Over the past three years Andy Turner and Ed Handley AKA Plaid have been working on their new album ‘Scintili’. During this time they’ve also produced the soundtrack for Michael Arias’ feature film Heaven’s Door and have been performing closely with Felix’s Machines, hence why it’s taken almost five years for their album to be released.

We caught up with Plaid at Warp’s headquarters in Kentish Town, London to find out the finer details of their new album and how they’ve personally developed.

What have you been up to since your last musical output?

Andy: We’ve completed two feature film soundtracks, which were quite a lot of work and we’ve been involved in a few collaborations. We worked with a Gamelan group at the Southbank and with the Javanese composer Rahayu Suppangah. We’ve also been working with Felix Thorn AKA Felix’s Machines and we wrote some music for his machines.

Suppangah was in residence at the Southbank a couple of years ago and we initially worked with him for a performance at the Ether festival 2009, which went well, so we stayed in touch with the Gamelan group and ended up writing more material and doing a short tour earlier this year.
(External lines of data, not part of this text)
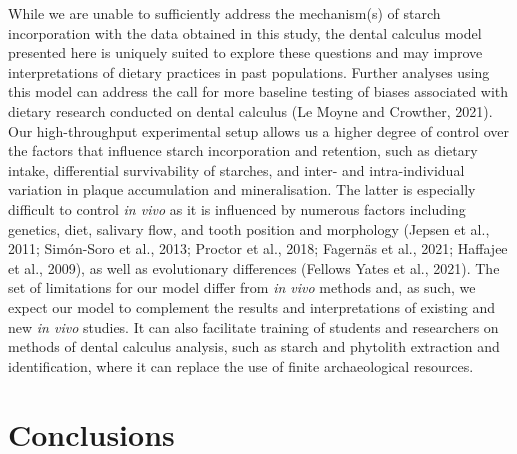 \documentclass[utf8]{../templates/frontiersSCNS}
\begin{document}
While we are unable to sufficiently address the
mechanism(s) of starch incorporation with the data obtained in this study,
the dental calculus model presented here is uniquely suited to explore
these questions and may improve interpretations of dietary practices in past
populations. Further analyses using this model can address the call for more
baseline testing of biases associated with dietary research conducted on dental calculus
(Le Moyne and Crowther, 2021).
Our high-throughput experimental setup allows us a
higher degree of control over the factors that influence starch incorporation and
retention, such as dietary intake, differential survivability of starches,
and inter- and intra-individual variation in plaque accumulation and mineralisation.
The latter is especially difficult to control \emph{in vivo} as it is influenced by
numerous factors including genetics, diet, salivary flow, and tooth position and
morphology
(Jepsen et al., 2011; Simón-Soro et al., 2013; Proctor et al., 2018; Fagernäs et al., 2021; Haffajee et al., 2009),
as well as evolutionary differences (Fellows Yates et al., 2021). The set of
limitations for our model differ from \emph{in vivo} methods and, as such, we expect
our model to complement the results and interpretations of existing and new
\emph{in vivo} studies.
It can also facilitate training of students and researchers on methods of
dental calculus analysis, such as starch and phytolith extraction and
identification, where it can replace the use of finite archaeological resources.

\hypertarget{conclusions}{%
\section{Conclusions}\label{conclusions}}
\end{document}
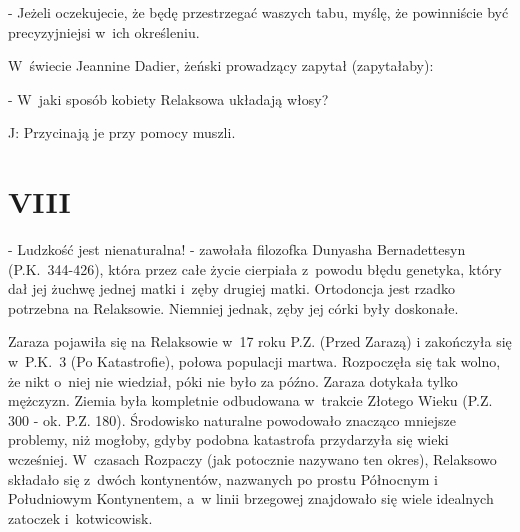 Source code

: \documentclass[oneside,polish,12pt,sfheadings]{mwbk}
\begin{document}
- Jeżeli oczekujecie, że będę przestrzegać waszych tabu,
myślę, że powinniście być precyzyjniejsi w~ich określeniu. 

W~świecie
Jeannine Dadier, żeński prowadzący zapytał (zapytałaby): 

- W~jaki sposób kobiety Relaksowa układają włosy?

J: Przycinają je przy pomocy muszli.

\chapter{VIII}

- Ludzkość jest nienaturalna! - zawołała filozofka Dunyasha Bernadettesyn
(P.K.~344-426), która przez całe życie cierpiała z~powodu błędu genetyka,
który dał jej żuchwę jednej matki i~zęby drugiej matki. Ortodoncja
jest rzadko potrzebna na Relaksowie. Niemniej jednak, zęby jej córki
były doskonałe.

Zaraza pojawiła się na Relaksowie w~17 roku P.Z. (Przed Zarazą) i
zakończyła się w~P.K.~3 (Po Katastrofie), połowa populacji martwa. Rozpoczęła się tak wolno, że nikt o~niej nie wiedział, póki nie było za późno. Zaraza dotykała tylko mężczyzn.
Ziemia była kompletnie odbudowana w~trakcie Złotego Wieku (P.Z. 300
- ok. P.Z. 180). Środowisko naturalne powodowało znacząco mniejsze
problemy, niż mogłoby, gdyby podobna katastrofa przydarzyła się wieki
wcześniej. W~czasach Rozpaczy (jak potocznie nazywano ten okres),
Relaksowo składało się z~dwóch kontynentów, nazwanych po prostu Północnym
i Południowym Kontynentem, a~w linii brzegowej znajdowało się wiele
idealnych zatoczek i~kotwicowisk.
\end{document}

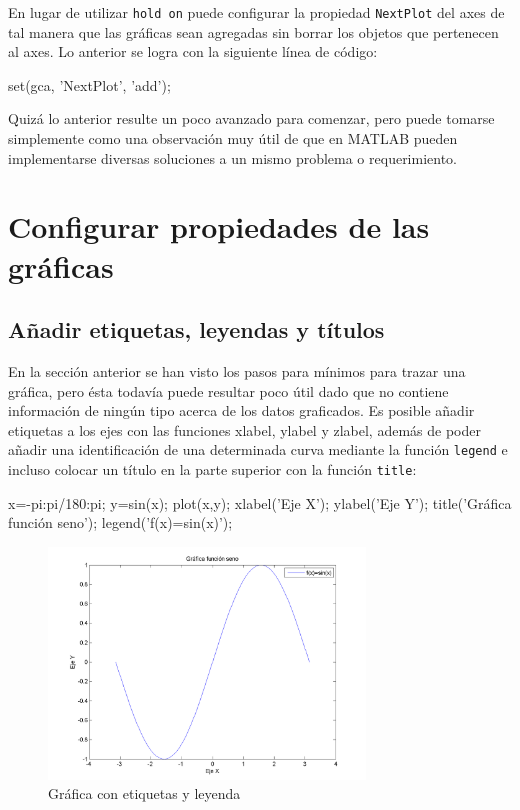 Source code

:En lugar de utilizar \texttt{hold on} puede configurar la propiedad
\texttt{NextPlot} del axes de tal manera que las gráficas sean agregadas
sin borrar los objetos que pertenecen al axes. Lo anterior se logra con
la siguiente línea de código:

\begin{matlab}
set(gca, 'NextPlot', 'add');
\end{matlab}

Quizá lo anterior resulte un poco avanzado para comenzar, pero puede
tomarse simplemente como una observación muy útil de que en MATLAB
pueden implementarse diversas soluciones a un mismo problema o
requerimiento.

\section{Configurar propiedades de las gráficas}

\subsection{Añadir etiquetas, leyendas y títulos}

En la sección anterior se han visto los pasos para mínimos para trazar
una gráfica, pero ésta todavía puede resultar poco útil dado que no
contiene información de ningún tipo acerca de los datos graficados. Es
posible añadir etiquetas a los ejes con las funciones xlabel, ylabel y
zlabel, además de poder añadir una identificación de una determinada
curva mediante la función \texttt{legend} e incluso colocar un título en
la parte superior con la función \texttt{title}:

\begin{matlab}
x=-pi:pi/180:pi;
y=sin(x);
plot(x,y);
xlabel('Eje X');
ylabel('Eje Y');
title('Gráfica función seno');
legend('f(x)=sin(x)');
\end{matlab}

\begin{figure}[htbp]
    \centering
    \includegraphics[width=0.75\textwidth]{images/ch4/img_4_4.png}
    \caption{Gráfica con etiquetas y leyenda}
    \label{fig:img_4_4}
\end{figure}

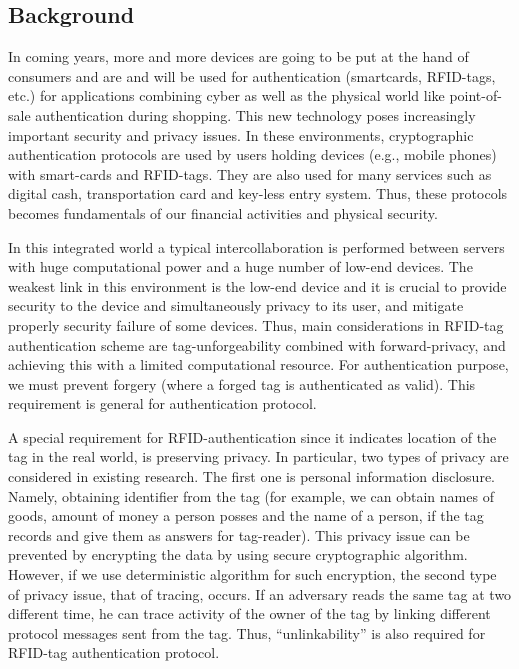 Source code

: \documentclass[english]{llncs}
\begin{document}
\subsection{Background}
In coming years, more and more devices are going to be put at the hand
of consumers and are and will be used for authentication (smartcards,
RFID-tags, etc.) for applications combining cyber as well as the
physical world like point-of-sale authentication during shopping.
This new technology poses increasingly important security and privacy
issues.
%
%
In these environments, cryptographic authentication protocols are used
by users holding devices (e.g., mobile phones) with smart-cards and
RFID-tags.  They are also used for many services such as digital cash,
transportation card and key-less entry system. Thus, these protocols
becomes fundamentals of our financial activities and physical
security.

In this integrated world a typical intercollaboration 
is performed
between servers
with huge computational power and a huge number of low-end devices.
The weakest link in this environment is the low-end device 
and it is crucial to provide  security to the 
device  and simultaneously  privacy to its user, and
mitigate properly security failure of some devices.
%
Thus, main considerations in RFID-tag authentication scheme are
tag-unforgeability combined with forward-privacy, and achieving this
with a limited computational resource.
%
For authentication purpose, we must prevent forgery (where a forged
tag is authenticated as valid). This requirement is general for
authentication protocol.  

A special requirement for RFID-authentication
since it indicates location of the tag in the real world, is
preserving privacy. In particular, two types of privacy are considered
in existing research. The first one is personal information
disclosure. Namely, obtaining identifier from the tag (for example, we
can obtain names of goods, amount of money a person posses and the
name of a person, if the tag records and give them as answers for
tag-reader). This privacy issue can be prevented by encrypting the
data by using secure cryptographic algorithm.  However, if we use
deterministic algorithm for such encryption, the second type of
privacy issue, that of tracing, occurs.  If an adversary reads the same
tag at two different time, he can trace activity of the owner of the
tag by linking different protocol messages sent from the tag. Thus,
``unlinkability'' is also required for RFID-tag authentication
protocol.  
\end{document}
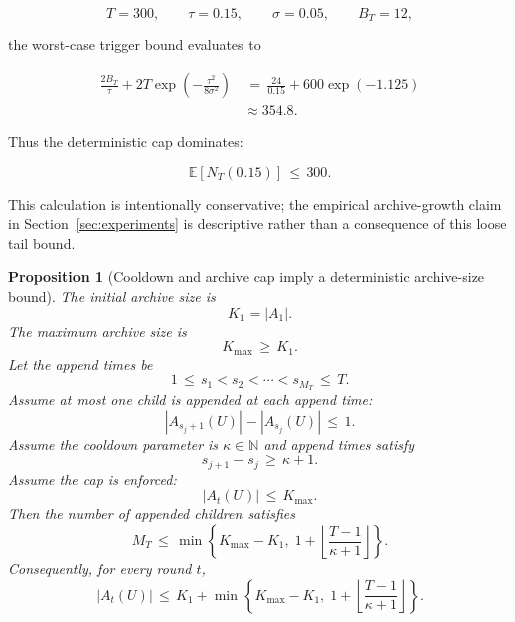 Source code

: \documentclass{article} %
\newtheorem{proposition}[theorem]{Proposition}
\begin{document}
\begin{equation}
\label{eq:app-six-trigger-example-constants}
T=300,
\qquad
\tau=0.15,
\qquad
\sigma=0.05,
\qquad
B_T=12,
\end{equation}

the worst-case trigger bound evaluates to

\begin{align}
\label{eq:app-six-trigger-example-eval}
\frac{2B_T}{\tau}
+
2T\exp\!\left(-\frac{\tau^2}{8\sigma^2}\right)
&\,=\,
\frac{24}{0.15}
+
600\exp(-1.125)
\\
&\approx
354.8.
\end{align}

Thus the deterministic cap dominates:

\begin{equation}
\label{eq:app-six-trigger-example-cap}
\mathbb{E}[N_T(0.15)]
\,\le\,
300.
\end{equation}

This calculation is intentionally conservative; the empirical archive-growth claim in Section~\ref{sec:experiments} is descriptive rather than a consequence of this loose tail bound.

\begin{proposition}[Cooldown and archive cap imply a deterministic archive-size bound]
\label{prop:15}
The initial archive size is
\begin{equation}
\label{eq:app-six-K1}
K_1=|A_1|.
\end{equation}
The maximum archive size is
\begin{equation}
\label{eq:app-six-Kmax}
K_{\max}\,\ge\, K_1.
\end{equation}
Let the append times be
\begin{equation}
\label{eq:app-six-append-times}
1\,\le\, s_1<s_2<\cdots<s_{M_T}\,\le\, T.
\end{equation}
Assume at most one child is appended at each append time:
\begin{equation}
\label{eq:app-six-one-child}
|A_{s_j+1}(U)|-|A_{s_j}(U)|\,\le\, 1.
\end{equation}
Assume the cooldown parameter is \(\kappa\in\mathbb{N}\) and append times satisfy
\begin{equation}
\label{eq:app-six-cooldown-condition}
s_{j+1}-s_j\,\ge\, \kappa+1.
\end{equation}
Assume the cap is enforced:
\begin{equation}
\label{eq:app-six-cap-condition}
|A_t(U)|\,\le\, K_{\max}.
\end{equation}
Then the number of appended children satisfies
\begin{equation}
\label{eq:app-six-MT-bound}
M_T
\,\le\,
\min\!\left\{
K_{\max}-K_1,\;
1+\left\lfloor\frac{T-1}{\kappa+1}\right\rfloor
\right\}.
\end{equation}
Consequently, for every round \(t\),
\begin{equation}
\label{eq:app-six-archive-size-bound}
|A_t(U)|
\,\le\,
K_1+
\min\!\left\{
K_{\max}-K_1,\;
1+\left\lfloor\frac{T-1}{\kappa+1}\right\rfloor
\right\}.
\end{equation}
\end{proposition}
\end{document}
We hope to record that at some later date but just recently the album has been a lot more important to finish.

How did you meet Felix Thorn and get involved with working with his machines?

Ed: Up where I now live, near Aldeburgh, there is a festival called ‘Faster than Sound‘ which is broadly electronic and they bring in alternative artists to collaborate with each other. You end up spending a week or so in Suffolk making something specific for the event. Its been going for the past 6 years or so and we played at the first two, I think, at the second one we met Felix, who was in a side room with his machines.

Andy: We saw his machines and just thought it was really special and attractive. Of course there are other people who are doing this but there was something special about Felix’s Machines. The way that he’d built it, everything being made of wood and homemade, it was very organic mixing old instruments with new technologies, there was something very musical about them. His main aim for the machines was to make music with them, so that was very appealing.

When you and Felix played live together at your shared event at Village Underground, were you just playing your music through Felix’s Machines or did you write specific compositions for them?

Andy: We wrote new tracks for the machines.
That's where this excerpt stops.